### How to complete this task:
Pictures do not belong in the copy. Return all of the entries exactly.

### Raw data:
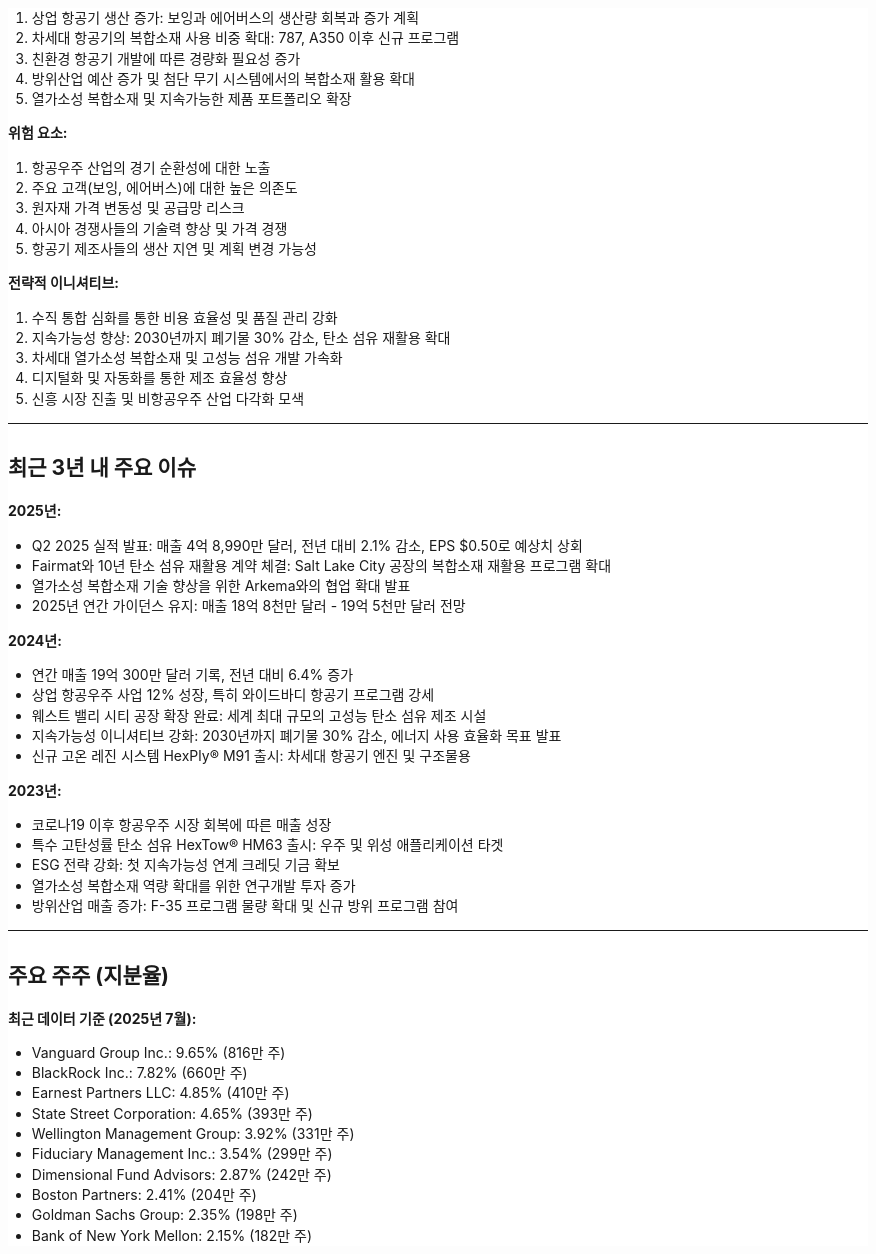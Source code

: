 1. 상업 항공기 생산 증가: 보잉과 에어버스의 생산량 회복과 증가 계획
2. 차세대 항공기의 복합소재 사용 비중 확대: 787, A350 이후 신규 프로그램
3. 친환경 항공기 개발에 따른 경량화 필요성 증가
4. 방위산업 예산 증가 및 첨단 무기 시스템에서의 복합소재 활용 확대
5. 열가소성 복합소재 및 지속가능한 제품 포트폴리오 확장

**위험 요소:**

1. 항공우주 산업의 경기 순환성에 대한 노출
2. 주요 고객(보잉, 에어버스)에 대한 높은 의존도
3. 원자재 가격 변동성 및 공급망 리스크
4. 아시아 경쟁사들의 기술력 향상 및 가격 경쟁
5. 항공기 제조사들의 생산 지연 및 계획 변경 가능성

**전략적 이니셔티브:**

1. 수직 통합 심화를 통한 비용 효율성 및 품질 관리 강화
2. 지속가능성 향상: 2030년까지 폐기물 30% 감소, 탄소 섬유 재활용 확대
3. 차세대 열가소성 복합소재 및 고성능 섬유 개발 가속화
4. 디지털화 및 자동화를 통한 제조 효율성 향상
5. 신흥 시장 진출 및 비항공우주 산업 다각화 모색

---

## 최근 3년 내 주요 이슈

**2025년:**

- Q2 2025 실적 발표: 매출 4억 8,990만 달러, 전년 대비 2.1% 감소, EPS $0.50로 예상치 상회
- Fairmat와 10년 탄소 섬유 재활용 계약 체결: Salt Lake City 공장의 복합소재 재활용 프로그램 확대
- 열가소성 복합소재 기술 향상을 위한 Arkema와의 협업 확대 발표
- 2025년 연간 가이던스 유지: 매출 18억 8천만 달러 - 19억 5천만 달러 전망

**2024년:**

- 연간 매출 19억 300만 달러 기록, 전년 대비 6.4% 증가
- 상업 항공우주 사업 12% 성장, 특히 와이드바디 항공기 프로그램 강세
- 웨스트 밸리 시티 공장 확장 완료: 세계 최대 규모의 고성능 탄소 섬유 제조 시설
- 지속가능성 이니셔티브 강화: 2030년까지 폐기물 30% 감소, 에너지 사용 효율화 목표 발표
- 신규 고온 레진 시스템 HexPly® M91 출시: 차세대 항공기 엔진 및 구조물용

**2023년:**

- 코로나19 이후 항공우주 시장 회복에 따른 매출 성장
- 특수 고탄성률 탄소 섬유 HexTow® HM63 출시: 우주 및 위성 애플리케이션 타겟
- ESG 전략 강화: 첫 지속가능성 연계 크레딧 기금 확보
- 열가소성 복합소재 역량 확대를 위한 연구개발 투자 증가
- 방위산업 매출 증가: F-35 프로그램 물량 확대 및 신규 방위 프로그램 참여

---

## 주요 주주 (지분율)

**최근 데이터 기준 (2025년 7월):**

- Vanguard Group Inc.: 9.65% (816만 주)
- BlackRock Inc.: 7.82% (660만 주)
- Earnest Partners LLC: 4.85% (410만 주)
- State Street Corporation: 4.65% (393만 주)
- Wellington Management Group: 3.92% (331만 주)
- Fiduciary Management Inc.: 3.54% (299만 주)
- Dimensional Fund Advisors: 2.87% (242만 주)
- Boston Partners: 2.41% (204만 주)
- Goldman Sachs Group: 2.35% (198만 주)
- Bank of New York Mellon: 2.15% (182만 주)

### Response to this task:
Source code

: 1. 상업 항공기 생산 증가: 보잉과 에어버스의 생산량 회복과 증가 계획
2. 차세대 항공기의 복합소재 사용 비중 확대: 787, A350 이후 신규 프로그램
3. 친환경 항공기 개발에 따른 경량화 필요성 증가
4. 방위산업 예산 증가 및 첨단 무기 시스템에서의 복합소재 활용 확대
5. 열가소성 복합소재 및 지속가능한 제품 포트폴리오 확장

**위험 요소:**

1. 항공우주 산업의 경기 순환성에 대한 노출
2. 주요 고객(보잉, 에어버스)에 대한 높은 의존도
3. 원자재 가격 변동성 및 공급망 리스크
4. 아시아 경쟁사들의 기술력 향상 및 가격 경쟁
5. 항공기 제조사들의 생산 지연 및 계획 변경 가능성

**전략적 이니셔티브:**

1. 수직 통합 심화를 통한 비용 효율성 및 품질 관리 강화
2. 지속가능성 향상: 2030년까지 폐기물 30% 감소, 탄소 섬유 재활용 확대
3. 차세대 열가소성 복합소재 및 고성능 섬유 개발 가속화
4. 디지털화 및 자동화를 통한 제조 효율성 향상
5. 신흥 시장 진출 및 비항공우주 산업 다각화 모색

---

## 최근 3년 내 주요 이슈

**2025년:**

- Q2 2025 실적 발표: 매출 4억 8,990만 달러, 전년 대비 2.1% 감소, EPS $0.50로 예상치 상회
- Fairmat와 10년 탄소 섬유 재활용 계약 체결: Salt Lake City 공장의 복합소재 재활용 프로그램 확대
- 열가소성 복합소재 기술 향상을 위한 Arkema와의 협업 확대 발표
- 2025년 연간 가이던스 유지: 매출 18억 8천만 달러 - 19억 5천만 달러 전망

**2024년:**

- 연간 매출 19억 300만 달러 기록, 전년 대비 6.4% 증가
- 상업 항공우주 사업 12% 성장, 특히 와이드바디 항공기 프로그램 강세
- 웨스트 밸리 시티 공장 확장 완료: 세계 최대 규모의 고성능 탄소 섬유 제조 시설
- 지속가능성 이니셔티브 강화: 2030년까지 폐기물 30% 감소, 에너지 사용 효율화 목표 발표
- 신규 고온 레진 시스템 HexPly® M91 출시: 차세대 항공기 엔진 및 구조물용

**2023년:**

- 코로나19 이후 항공우주 시장 회복에 따른 매출 성장
- 특수 고탄성률 탄소 섬유 HexTow® HM63 출시: 우주 및 위성 애플리케이션 타겟
- ESG 전략 강화: 첫 지속가능성 연계 크레딧 기금 확보
- 열가소성 복합소재 역량 확대를 위한 연구개발 투자 증가
- 방위산업 매출 증가: F-35 프로그램 물량 확대 및 신규 방위 프로그램 참여

---

## 주요 주주 (지분율)

**최근 데이터 기준 (2025년 7월):**

- Vanguard Group Inc.: 9.65% (816만 주)
- BlackRock Inc.: 7.82% (660만 주)
- Earnest Partners LLC: 4.85% (410만 주)
- State Street Corporation: 4.65% (393만 주)
- Wellington Management Group: 3.92% (331만 주)
- Fiduciary Management Inc.: 3.54% (299만 주)
- Dimensional Fund Advisors: 2.87% (242만 주)
- Boston Partners: 2.41% (204만 주)
- Goldman Sachs Group: 2.35% (198만 주)
- Bank of New York Mellon: 2.15% (182만 주)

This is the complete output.